Problem Statement:
You are given an array with repeated elements, and a key element.
You need to return the unique combination in that array where the sum is equal to the target.
Example
Input: array = [2,5,2,1,2], key = 5
Output:
[
[1,2,2],
[5]
]
Solution
This problem can be solved by backtracking.
One thing to take care of the duplicates.

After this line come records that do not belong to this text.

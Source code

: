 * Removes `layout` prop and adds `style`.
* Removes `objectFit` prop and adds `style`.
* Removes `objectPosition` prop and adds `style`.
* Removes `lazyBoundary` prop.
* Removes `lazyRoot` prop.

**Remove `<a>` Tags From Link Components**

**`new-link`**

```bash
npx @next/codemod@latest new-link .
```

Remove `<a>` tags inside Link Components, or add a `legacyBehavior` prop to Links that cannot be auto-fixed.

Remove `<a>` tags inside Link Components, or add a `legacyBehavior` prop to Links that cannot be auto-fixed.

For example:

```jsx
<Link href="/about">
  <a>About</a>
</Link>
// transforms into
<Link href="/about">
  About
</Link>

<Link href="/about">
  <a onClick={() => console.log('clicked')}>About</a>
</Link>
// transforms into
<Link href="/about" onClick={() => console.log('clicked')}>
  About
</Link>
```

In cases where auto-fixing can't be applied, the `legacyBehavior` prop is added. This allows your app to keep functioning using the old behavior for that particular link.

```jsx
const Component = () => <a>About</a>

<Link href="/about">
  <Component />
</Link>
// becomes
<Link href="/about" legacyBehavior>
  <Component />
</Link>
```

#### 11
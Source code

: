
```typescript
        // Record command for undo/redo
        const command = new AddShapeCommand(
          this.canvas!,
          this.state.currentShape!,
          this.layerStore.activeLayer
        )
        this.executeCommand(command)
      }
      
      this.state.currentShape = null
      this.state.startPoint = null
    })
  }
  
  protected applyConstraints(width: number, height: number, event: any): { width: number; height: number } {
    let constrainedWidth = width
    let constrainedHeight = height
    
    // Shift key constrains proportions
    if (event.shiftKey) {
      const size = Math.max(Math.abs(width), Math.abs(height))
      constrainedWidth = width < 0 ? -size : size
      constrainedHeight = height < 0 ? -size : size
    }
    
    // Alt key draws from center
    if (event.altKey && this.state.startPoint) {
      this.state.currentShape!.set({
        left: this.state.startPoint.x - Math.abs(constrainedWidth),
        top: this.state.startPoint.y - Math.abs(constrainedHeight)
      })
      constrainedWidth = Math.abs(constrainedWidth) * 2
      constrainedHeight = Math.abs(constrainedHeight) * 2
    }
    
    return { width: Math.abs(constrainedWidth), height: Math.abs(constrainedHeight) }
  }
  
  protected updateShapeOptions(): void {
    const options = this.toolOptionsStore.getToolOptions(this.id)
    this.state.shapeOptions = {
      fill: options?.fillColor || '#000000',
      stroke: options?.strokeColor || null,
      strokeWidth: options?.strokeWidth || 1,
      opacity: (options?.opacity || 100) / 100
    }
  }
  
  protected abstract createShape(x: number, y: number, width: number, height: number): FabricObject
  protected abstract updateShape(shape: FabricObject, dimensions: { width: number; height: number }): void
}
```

For that we will use sets and then at the end we copy it back to 2D vector.
Solution in C++
#include<iostream>
#include<vector>
#include<algorithm>
#include<string>
#include<vector>
#include<set>
using namespace std;
vector<vector<int> >final_ans;
set<vector<int> >ans;
vector<int> temp;
void backtracking(vector<int>& candidates, int target, set<vector<int> >&ans, vector<int> &temp, int start)
{
if(target == 0)
{
ans.insert(temp);
return;
}
for(int i=start; i<candidates.size() && target >= candidates[i]; i++)
{
temp.push_back(candidates[i]);
backtracking(candidates, target - candidates[i], ans, temp, i+1);
temp.pop_back();
}
}
vector<vector<int>> get_combination_sum(vector<int>& candidates, int target)
{
sort(candidates.begin(), candidates.end());
backtracking(candidates, target, ans, temp, 0);
for(auto i : ans)
final_ans.push_back(i);
return final_ans;
}
int main()
{
std::vector<int> array = {10,1,2,7,6,1,5};
int key = 8;
vector<vector<int> > result = get_combination_sum(array, key);
cout<<"Result = "<<endl;
for (int i = 0; i < result.size(); i++)
{
for (int j = 0; j < result[i].size(); j++)
{
cout << result[i][j] << " ";
}
cout << endl;
}
return 0;
}
Output:
Result =
1 1 6
1 2 5
1 7
2 6